Plain-text document sources
* * *
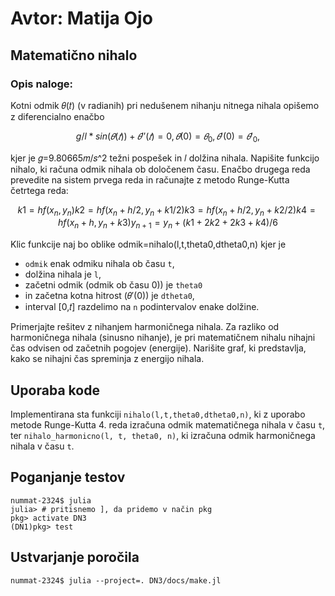 # Avtor: Matija Ojo

## Matematično nihalo

### Opis naloge:

Kotni odmik 𝜃(𝑡) (v radianih) pri nedušenem nihanju nitnega nihala opišemo z diferencialno enačbo

```math
g/l * sin(𝜃(𝑡)) + 𝜃''(𝑡) = 0, 𝜃(0)=𝜃_0, 𝜃′(0)=𝜃′_0,
``` 

kjer je 𝑔=9.80665𝑚/𝑠^2 težni pospešek in 𝑙 dolžina nihala.
Napišite funkcijo nihalo, ki računa odmik nihala ob določenem času.
Enačbo drugega reda prevedite na sistem prvega reda in računajte z metodo Runge-Kutta četrtega reda:

```math
k1 = h f(x_n, y_n)
k2 = h f(x_n + h/2, y_n + k1 / 2)
k3 = h f(x_n + h/2, y_n + k2 / 2)
k4 = h f(x_n + h, y_n + k3)
y_{n+1} = y_n + (k1 + 2k2 + 2k3 + k4) / 6
``` 


Klic funkcije naj bo oblike odmik=nihalo(l,t,theta0,dtheta0,n) kjer je

- `odmik` enak odmiku nihala ob času `t`,
- dolžina nihala je `l`,
- začetni odmik (odmik ob času 0)) je `theta0`
- in začetna kotna hitrost (𝜃′(0)) je `dtheta0`,
- interval [0,𝑡] razdelimo na `n` podintervalov enake dolžine.

Primerjajte rešitev z nihanjem harmoničnega nihala. Za razliko od harmoničnega nihala (sinusno nihanje), je pri matematičnem nihalu nihajni čas odvisen od začetnih pogojev (energije). Narišite graf, ki predstavlja, kako se nihajni čas spreminja z energijo nihala.


## Uporaba kode

Implementirana sta funkciji `nihalo(l,t,theta0,dtheta0,n)`, ki z uporabo metode Runge-Kutta 4. reda izračuna odmik matematičnega nihala v času `t`,
ter `nihalo_harmonicno(l, t, theta0, n)`, ki izračuna odmik harmoničnega nihala v času `t`.


## Poganjanje testov

```shell
nummat-2324$ julia
julia> # pritisnemo ], da pridemo v način pkg
pkg> activate DN3
(DN1)pkg> test
```

## Ustvarjanje poročila

```shell
nummat-2324$ julia --project=. DN3/docs/make.jl
```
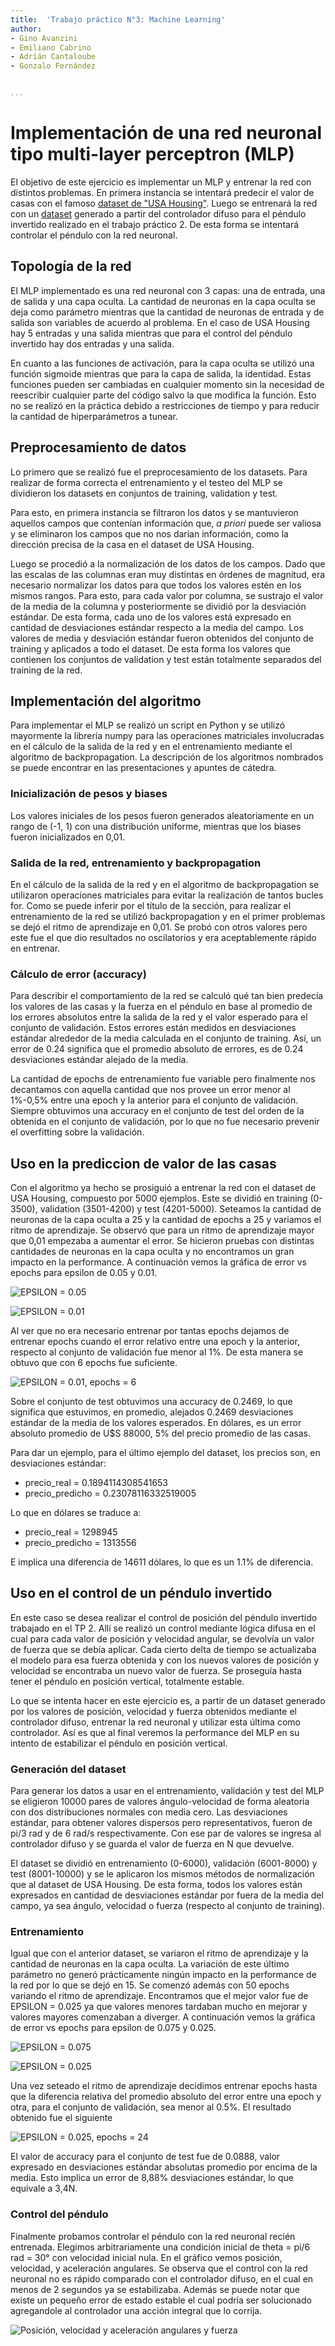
 ```yaml
---
title:  'Trabajo práctico N°3: Machine Learning'
author:
- Gino Avanzini
- Emiliano Cabrino
- Adrián Cantaloube
- Gonzalo Fernández


...
```


# Implementación de una red neuronal tipo multi-layer perceptron (MLP)

El objetivo de este ejercicio es implementar un MLP y entrenar la red con distintos problemas. En primera instancia se intentará predecir el valor de casas con el famoso [dataset de "USA Housing"](../TP_3/datasets/USA_Housing.csv). Luego se entrenará la red con un [dataset](../TP_3/datasets/pendulum.csv) generado a partir del controlador difuso para el péndulo invertido realizado en el trabajo práctico 2. De esta forma se intentará controlar el péndulo con la red neuronal. 

## Topología de la red

El MLP implementado es una red neuronal con 3 capas: una de entrada, una de salida y una capa oculta. La cantidad de neuronas en la capa oculta se deja como parámetro mientras que la cantidad de neuronas de entrada y de salida son variables de acuerdo al problema. En el caso de USA Housing hay 5 entradas y una salida mientras que para el control del péndulo invertido hay dos entradas y una salida.

En cuanto a las funciones de activación, para la capa oculta se utilizó una función sigmoide mientras que para la capa de salida, la identidad. Estas funciones pueden ser cambiadas en cualquier momento sin la necesidad de reescribir cualquier parte del código salvo la que modifica la función. Esto no se realizó en la práctica debido a restricciones de tiempo y para reducir la cantidad de hiperparámetros a tunear. 

## Preprocesamiento de datos

Lo primero que se realizó fue el preprocesamiento de los datasets. Para realizar de forma correcta el entrenamiento y el testeo del MLP se dividieron los datasets en conjuntos de training, validation y test.

Para esto, en primera instancia se filtraron los datos y se mantuvieron aquellos campos que contenían información que, _a priori_ puede ser valiosa y se eliminaron los campos que no nos darían información, como la dirección precisa de la casa en el dataset de USA Housing. 

Luego se procedió a la normalización de los datos de los campos. Dado que las escalas de las columnas eran muy distintas en órdenes de magnitud, era necesario normalizar los datos para que todos los valores estén en los mismos rangos. Para esto, para cada valor por columna, se sustrajo el valor de la media de la columna y posteriormente se dividió por la desviación estándar. De esta forma, cada uno de los valores está expresado en cantidad de desviaciones estándar respecto a la media del campo. Los valores de media y desviación estándar fueron obtenidos del conjunto de training y aplicados a todo el dataset. De esta forma los valores que contienen los conjuntos de validation y test están totalmente separados del training de la red.

## Implementación del algoritmo

Para implementar el MLP se realizó un script en Python y se utilizó mayormente la librería numpy para las operaciones matriciales involucradas en el cálculo de la salida de la red y en el entrenamiento mediante el algoritmo de backpropagation. La descripción de los algoritmos nombrados se puede encontrar en las presentaciones y apuntes de cátedra. 

### Inicialización de pesos y biases

Los valores iniciales de los pesos fueron generados aleatoriamente en un rango de (-1, 1) con una distribución uniforme, mientras que los biases fueron inicializados en 0,01. 

### Salida de la red, entrenamiento y backpropagation

En el cálculo de la salida de la red y en el algoritmo de backpropagation se utilizaron operaciones matriciales para evitar la realización de tantos bucles for. Como se puede inferir por el título de la sección, para realizar el entrenamiento de la red se utilizó backpropagation y en el primer problemas se dejó el ritmo de aprendizaje en 0,01. Se probó con otros valores pero este fue el que dio resultados no oscilatorios y era aceptablemente rápido en entrenar.

### Cálculo de error (accuracy)

Para describir el comportamiento de la red se calculó qué tan bien predecía los valores de las casas y la fuerza en el péndulo en base al promedio de los errores absolutos entre la salida de la red y el valor esperado para el conjunto de validación. Estos errores están medidos en desviaciones estándar alrededor de la media calculada en el conjunto de training. Así, un error de 0.24 significa que el promedio absoluto de errores, es de 0.24 desviaciones estándar alejado de la media. 

La cantidad de epochs de entrenamiento fue variable pero finalmente nos decantamos con aquella cantidad que nos provee un error menor al 1%-0,5% entre una epoch y la anterior para el conjunto de validación. Siempre obtuvimos una accuracy en el conjunto de test del orden de la obtenida en el conjunto de validación, por lo que no fue necesario prevenir el overfitting sobre la validación.

## Uso en la prediccion de valor de las casas

Con el algoritmo ya hecho se prosiguió a entrenar la red con el dataset de USA Housing, compuesto por 5000 ejemplos. Este se dividió en training (0-3500), validation (3501-4200) y test (4201-5000). Seteamos la cantidad de neuronas de la capa oculta a 25 y la cantidad de epochs a 25 y variamos el ritmo de aprendizaje. Se observó que para un ritmo de aprendizaje mayor que 0,01 empezaba a aumentar el error. Se hicieron pruebas con distintas cantidades de neuronas en la capa oculta y no encontramos un gran impacto en la performance. A continuación vemos la gráfica de error vs epochs para epsilon de 0.05 y 0.01.

![EPSILON = 0.05](mlp_imgs/error_eps005.png)

![EPSILON = 0.01](mlp_imgs/error_eps001.png)

Al ver que no era necesario entrenar por tantas epochs dejamos de entrenar epochs cuando el error relativo entre una epoch y la anterior, respecto al conjunto de validación fue menor al 1%. De esta manera se obtuvo que con 6 epochs fue suficiente. 

![EPSILON = 0.01, epochs = 6](mlp_imgs/error_eps001_epochsfixed.png)

Sobre el conjunto de test obtuvimos una accuracy de 0.2469, lo que significa que estuvimos, en promedio, alejados 0.2469 desviaciones estándar de la media de los valores esperados. En dólares, es un error absoluto promedio de U$S 88000, 5% del precio promedio de las casas. 

Para dar un ejemplo, para el último ejemplo del dataset, los precios son, en desviaciones estándar:

- precio_real = 0.1894114308541653
- precio_predicho = 0.23078116332519005

Lo que en dólares se traduce a:

- precio_real = 1298945
- precio_predicho = 1313556

E implica una diferencia de 14611 dólares, lo que es un 1.1% de diferencia. 

## Uso en el control de un péndulo invertido

En este caso se desea realizar el control de posición del péndulo invertido trabajado en el TP 2. Allí se realizó un control mediante lógica difusa en el cual para cada valor de posición y velocidad angular, se devolvía un valor de fuerza que se debía aplicar. Cada cierto delta de tiempo se actualizaba el modelo para esa fuerza obtenida y con los nuevos valores de posición y velocidad se encontraba un nuevo valor de fuerza. Se proseguía hasta tener el péndulo en posición vertical, totalmente estable. 

Lo que se intenta hacer en este ejercicio es, a partir de un dataset generado por los valores de posición, velocidad y fuerza obtenidos mediante el controlador difuso, entrenar la red neuronal y utilizar esta última como controlador. Así es que al final veremos la performance del MLP en su intento de estabilizar el péndulo en posición vertical.

### Generación del dataset

Para generar los datos a usar en el entrenamiento, validación y test del MLP se eligieron 10000 pares de valores ángulo-velocidad de forma aleatoria con dos distribuciones normales con media cero. Las desviaciones estándar, para obtener valores dispersos pero representativos, fueron de pi/3 rad y de 6 rad/s respectivamente. Con ese par de valores se ingresa al controlador difuso y se guarda el valor de fuerza en N que devuelve. 

El dataset se dividió en entrenamiento (0-6000), validación (6001-8000) y test (8001-10000) y se le aplicaron los mismos métodos de normalización que al dataset de USA Housing. De esta forma, todos los valores están expresados en cantidad de desviaciones estándar por fuera de la media del campo, ya sea ángulo, velocidad o fuerza (respecto al conjunto de training). 

### Entrenamiento

Igual que con el anterior dataset, se variaron el ritmo de aprendizaje y la cantidad de neuronas en la capa oculta. La variación de este último parámetro no generó prácticamente ningún impacto en la performance de la red por lo que se dejó en 15. Se comenzó además con 50 epochs variando el ritmo de aprendizaje. Encontramos que el mejor valor fue de EPSILON = 0.025 ya que valores menores tardaban mucho en mejorar y valores mayores comenzaban a diverger. A continuación vemos la gráfica de error vs epochs para epsilon de 0.075 y 0.025.

![EPSILON = 0.075](mlp_imgs/pendulum_50epochs_eps0075.png)

![EPSILON = 0.025](mlp_imgs/pendulum_50epochs_eps0025.png)

Una vez seteado el ritmo de aprendizaje decidimos entrenar epochs hasta que la diferencia relativa del promedio absoluto del error entre una epoch y otra, para el conjunto de validación, sea menor al 0.5%. El resultado obtenido fue el siguiente

![EPSILON = 0.025, epochs = 24](mlp_imgs/pendulum_epochsfixed_eps0025.png)

El valor de accuracy para el conjunto de test fue de 0.0888, valor expresado en desviaciones estándar absolutas promedio por encima de la media. Esto implica un error de 8,88% desviaciones estándar, lo que equivale a 3,4N. 

### Control del péndulo

Finalmente probamos controlar el péndulo con la red neuronal recién entrenada. Elegimos arbitrariamente una condición inicial de theta = pi/6 rad = 30° con velocidad inicial nula. En el gráfico vemos posición, velocidad, y aceleración angulares. Se observa que el control con la red neuronal no es rápido comparado con el controlador difuso, en el cual en menos de 2 segundos ya se estabilizaba. Además se puede notar que existe un pequeño error de estado estable el cual podría ser solucionado agregandole al controlador una acción integral que lo corrija. 

![Posición, velocidad y aceleración angulares y fuerza](mlp_imgs/control_pendulo_mlp.png)

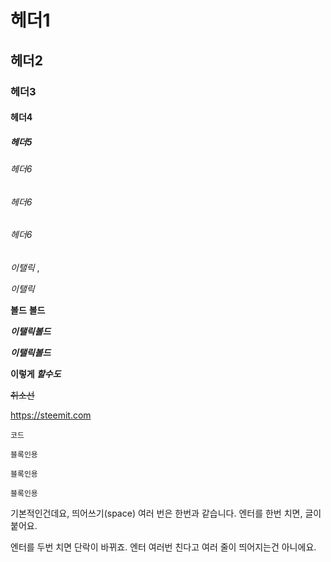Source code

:# 헤더1
## 헤더2
### 헤더3
#### 헤더4
##### 헤더5
###### 헤더6
###### 헤더6
###### 헤더6



_이탤릭_ ,

 *이탤릭*

__볼드__ **볼드**

___이탤릭볼드___

***이탤릭볼드***

**이렇게 _할수도_**

~~취소선~~


https://steemit.com


`코드`

```
블록인용
```

```
블록인용
```
```
블록인용
```

기본적인건데요,
띄어쓰기(space) 여러 번은 한번과 같습니다.
엔터를 한번 치면, 글이 붙어요.

엔터를 두번 치면 단락이 바뀌죠.
엔터 여러번 친다고 여러 줄이 띄어지는건 아니에요.
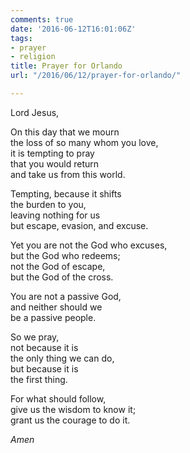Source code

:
 ```yaml
---
comments: true
date: '2016-06-12T16:01:06Z'
tags:
- prayer
- religion
title: Prayer for Orlando
url: "/2016/06/12/prayer-for-orlando/"

---
```

Lord Jesus,

On this day that we mourn   
the loss of so many whom you love,   
it is tempting to pray   
that you would return   
and take us from this world.

Tempting, because it shifts   
the burden to you,   
leaving nothing for us   
but escape, evasion, and excuse.

Yet you are not the God who excuses,   
but the God who redeems;   
not the God of escape,   
but the God of the cross.

You are not a passive God,   
and neither should we  
be a passive people.

So we pray,   
not because it is   
the only thing we can do,  
but because it is   
the first thing.

For what should follow,  
give us the wisdom to know it;  
grant us the courage to do it.

*Amen*
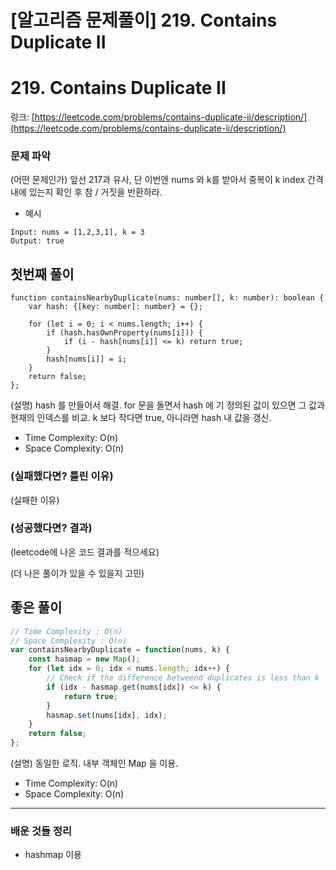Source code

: # [알고리즘 문제풀이] **219. Contains Duplicate II**

# **219. Contains Duplicate II**

링크: [https://leetcode.com/problems/contains-duplicate-ii/description/](https://leetcode.com/problems/contains-duplicate-ii/description/)

### 문제 파악

(어떤 문제인가) 앞선 217과 유사, 단 이번엔 nums 와 k를 받아서 중복이 k index 간격 내에 있는지 확인 후 참 / 거짓을 반환하라.

- 예시

```
Input: nums = [1,2,3,1], k = 3
Output: true
```

## 첫번째 풀이

```tsx
function containsNearbyDuplicate(nums: number[], k: number): boolean {
    var hash: {[key: number]: number} = {};

    for (let i = 0; i < nums.length; i++) {
        if (hash.hasOwnProperty(nums[i])) {
            if (i - hash[nums[i]] <= k) return true;
        }
        hash[nums[i]] = i;
    }
    return false;
};
```

(설명) hash 를 만들어서 해결. for 문을 돌면서 hash 에 기 정의된 값이 있으면 그 값과 현재의 인덱스를 비교. k 보다 작다면 true, 아니라면 hash 내 값을 갱신.

- Time Complexity: O(n)
- Space Complexity: O(n)

### (실패했다면? 틀린 이유)

(실패한 이유)

### (성공했다면? 결과)

(leetcode에 나온 코드 결과를 적으세요)

(더 나은 풀이가 있을 수 있을지 고민)

## 좋은 풀이

```jsx
// Time Complexity : O(n)
// Space Complexity : O(n)
var containsNearbyDuplicate = function(nums, k) {
    const hasmap = new Map();
    for (let idx = 0; idx < nums.length; idx++) {
        // Check if the difference betweend duplicates is less than k
        if (idx - hasmap.get(nums[idx]) <= k) {
            return true;
        }
        hasmap.set(nums[idx], idx);
    }
    return false;
};
```

(설명) 동일한 로직. 내부 객체인 Map 을 이용.

- Time Complexity: O(n)
- Space Complexity: O(n)

---

### 배운 것들 정리

- hashmap 이용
* * *
> **WHAT YOU SHOULD DO**: Print, without alteration, only the lines above between the one holding "El MLP implementado" and the one holding "Para esto, en", inclusive.

> **WRITTEN REPLY**:
El MLP implementado es una red neuronal con 3 capas: una de entrada, una de salida y una capa oculta. La cantidad de neuronas en la capa oculta se deja como parámetro mientras que la cantidad de neuronas de entrada y de salida son variables de acuerdo al problema. En el caso de USA Housing hay 5 entradas y una salida mientras que para el control del péndulo invertido hay dos entradas y una salida.

En cuanto a las funciones de activación, para la capa oculta se utilizó una función sigmoide mientras que para la capa de salida, la identidad. Estas funciones pueden ser cambiadas en cualquier momento sin la necesidad de reescribir cualquier parte del código salvo la que modifica la función. Esto no se realizó en la práctica debido a restricciones de tiempo y para reducir la cantidad de hiperparámetros a tunear. 

## Preprocesamiento de datos

Lo primero que se realizó fue el preprocesamiento de los datasets. Para realizar de forma correcta el entrenamiento y el testeo del MLP se dividieron los datasets en conjuntos de training, validation y test.

Para esto, en primera instancia se filtraron los datos y se mantuvieron aquellos campos que contenían información que, _a priori_ puede ser valiosa y se eliminaron los campos que no nos darían información, como la dirección precisa de la casa en el dataset de USA Housing. 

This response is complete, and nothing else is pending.